Selcukhan Unekbas (European University Institute – Department of Law) has posted “Competition, Privacy, and Justifications: Invoking Privacy to Justify Abusive Conduct under Article 102 TFEU” (Journal of Law, Market & Innovation, forthcoming) on SSRN. Here is the abstract:

This Article aims to delineate the extent to which potentially anticompetitive behavior that simultaneously improve user privacy are cognizable as efficiencies or objective justifications within the context of unilateral conduct cases in European competition law. After mapping the existing literature, it moves on to discuss whether the decisional guidance of the European Commission, as well as the case law of the Union Courts, allow the invocation of privacy as proper grounds to mount a defense against abusive practices.
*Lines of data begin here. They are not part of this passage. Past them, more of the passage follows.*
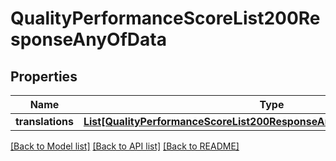 # QualityPerformanceScoreList200ResponseAnyOfData

## Properties
Name | Type | Description | Notes
------------ | ------------- | ------------- | -------------
**translations** | [**List[QualityPerformanceScoreList200ResponseAnyOfDataTranslationsInner]**](QualityPerformanceScoreList200ResponseAnyOfDataTranslationsInner.md) |  | [optional] 

[[Back to Model list]](../README.md#documentation-for-models) [[Back to API list]](../README.md#documentation-for-api-endpoints) [[Back to README]](../README.md)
In order to concretize the theoretical discussions, the Article focuses on two recent and highly-relevant developments: Apple’s App-Tracking Transparency initiative, and Google’s unveiling of the Privacy Sandbox. It finds that the state of the law pertaining to the second stage of an abuse case is underdeveloped and is in need of clarification. Nevertheless, considering the recent developments surrounding European competition law in general, and the digital transformation in particular, both efficiencies and objective justifications are likely to find room for application in the digital economy. Whereas efficiencies must be evaluated within the context of substantive symmetry, legal coherence, and economic considerations in a manner that caters to consumer choice, objective justifications may give rise to unintended consequences resulting from judicial and legislative developments. Overall, it is apparent that the case law provides valuable insights as to the implementation of efficiency arguments and objective justifications, but the concepts are nonetheless in need of further analysis vis-à-vis the latest jurisprudence and legislative developments. In that regard, the Article highlights several points of potential contention in the near future.
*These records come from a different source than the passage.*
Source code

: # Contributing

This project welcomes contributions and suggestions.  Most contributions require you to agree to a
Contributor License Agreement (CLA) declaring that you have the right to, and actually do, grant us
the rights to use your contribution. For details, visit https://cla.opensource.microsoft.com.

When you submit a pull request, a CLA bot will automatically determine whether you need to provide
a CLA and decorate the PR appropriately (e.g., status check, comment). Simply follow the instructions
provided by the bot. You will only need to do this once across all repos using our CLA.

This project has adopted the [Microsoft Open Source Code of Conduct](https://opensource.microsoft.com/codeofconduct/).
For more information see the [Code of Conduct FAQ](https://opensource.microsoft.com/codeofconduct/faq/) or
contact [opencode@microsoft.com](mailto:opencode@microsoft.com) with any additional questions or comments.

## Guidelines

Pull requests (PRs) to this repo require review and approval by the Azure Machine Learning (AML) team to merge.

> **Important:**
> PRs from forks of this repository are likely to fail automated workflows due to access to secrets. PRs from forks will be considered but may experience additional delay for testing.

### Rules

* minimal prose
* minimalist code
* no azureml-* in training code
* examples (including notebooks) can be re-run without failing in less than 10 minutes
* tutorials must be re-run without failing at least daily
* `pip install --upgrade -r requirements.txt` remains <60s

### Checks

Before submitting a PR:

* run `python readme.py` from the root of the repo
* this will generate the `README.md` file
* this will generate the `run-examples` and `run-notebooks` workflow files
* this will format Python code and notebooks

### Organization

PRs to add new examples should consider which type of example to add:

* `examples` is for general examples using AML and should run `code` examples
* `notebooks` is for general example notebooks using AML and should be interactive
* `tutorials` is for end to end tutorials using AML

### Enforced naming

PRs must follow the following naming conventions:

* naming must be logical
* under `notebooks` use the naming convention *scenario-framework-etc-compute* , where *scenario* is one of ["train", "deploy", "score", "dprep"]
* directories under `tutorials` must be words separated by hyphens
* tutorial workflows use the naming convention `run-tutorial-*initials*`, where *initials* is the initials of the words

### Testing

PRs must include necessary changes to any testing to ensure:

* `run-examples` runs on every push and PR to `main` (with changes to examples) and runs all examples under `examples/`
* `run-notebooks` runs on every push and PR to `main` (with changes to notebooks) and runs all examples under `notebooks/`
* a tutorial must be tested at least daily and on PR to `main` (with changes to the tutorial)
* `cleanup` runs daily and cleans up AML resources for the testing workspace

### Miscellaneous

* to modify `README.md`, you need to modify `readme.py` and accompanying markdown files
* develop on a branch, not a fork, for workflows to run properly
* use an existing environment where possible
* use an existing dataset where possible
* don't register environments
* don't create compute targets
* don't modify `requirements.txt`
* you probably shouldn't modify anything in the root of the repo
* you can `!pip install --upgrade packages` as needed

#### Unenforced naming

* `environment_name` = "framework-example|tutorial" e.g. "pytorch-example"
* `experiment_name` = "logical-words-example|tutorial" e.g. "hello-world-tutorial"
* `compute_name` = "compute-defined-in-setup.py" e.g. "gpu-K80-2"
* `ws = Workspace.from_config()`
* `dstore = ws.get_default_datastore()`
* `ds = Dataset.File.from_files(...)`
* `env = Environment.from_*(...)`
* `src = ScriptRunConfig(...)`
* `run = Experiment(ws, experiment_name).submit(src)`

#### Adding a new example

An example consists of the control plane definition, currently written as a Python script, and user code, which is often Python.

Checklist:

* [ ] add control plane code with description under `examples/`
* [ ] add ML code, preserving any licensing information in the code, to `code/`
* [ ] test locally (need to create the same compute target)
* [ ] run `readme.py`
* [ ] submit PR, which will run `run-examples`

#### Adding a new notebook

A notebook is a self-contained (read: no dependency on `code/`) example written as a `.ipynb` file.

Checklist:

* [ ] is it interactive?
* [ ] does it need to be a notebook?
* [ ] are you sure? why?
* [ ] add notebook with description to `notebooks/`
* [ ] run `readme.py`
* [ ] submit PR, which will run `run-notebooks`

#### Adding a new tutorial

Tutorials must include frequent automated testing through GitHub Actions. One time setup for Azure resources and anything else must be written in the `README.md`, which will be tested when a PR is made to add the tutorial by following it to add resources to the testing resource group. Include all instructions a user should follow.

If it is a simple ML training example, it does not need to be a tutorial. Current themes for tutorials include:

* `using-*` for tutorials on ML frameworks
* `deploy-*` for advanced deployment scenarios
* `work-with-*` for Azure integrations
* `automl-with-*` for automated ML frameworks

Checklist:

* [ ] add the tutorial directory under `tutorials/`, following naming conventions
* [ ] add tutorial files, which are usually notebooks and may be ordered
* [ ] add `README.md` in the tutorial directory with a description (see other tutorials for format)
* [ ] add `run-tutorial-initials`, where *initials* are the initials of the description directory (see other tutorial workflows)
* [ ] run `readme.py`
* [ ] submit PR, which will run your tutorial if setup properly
Williams on Algorithmic Price Gouging

Spencer Williams (Golden Gate University School of Law) has posted “Algorithmic Price Gouging” (CUP Research Handbook on Artificial Intelligence & the Law) on SSRN. Here is the abstract:

This chapter examines the intersection of dynamic pricing algorithms and U.S. price gouging laws. Recently, an increasing number of companies, particularly online retailers and technologically- enabled service providers, implemented pricing algorithms that dynamically update prices in real time using data such as competitor prices, market supply quantities, and consumer preferences. While these dynamic pricing algorithms generally increase economic efficiency, they also result in massive price spikes for essential goods and services during emergencies such as the COVID- 19 pandemic. State price gouging laws traditionally regulate price spikes by limiting price increases during emergencies. Drafted largely before the advent of algorithmic pricing and the shift to digital commerce, these laws rely on assumptions such as human-directed pricing and localized markets for goods and services that are inapplicable to companies engaging in algorithmic price gouging. Further, the applicability of state price gouging laws to online retailers selling across state lines remains unclear. The current patchwork of state regulation therefore insufficiently mitigates algorithmic price gouging. The chapter first discusses dynamic pricing algorithms and their relationship to price gouging. The chapter then explores state price gouging laws and identifies key shortfalls with respect to algorithmic price gouging, concluding with the need for a federal solution.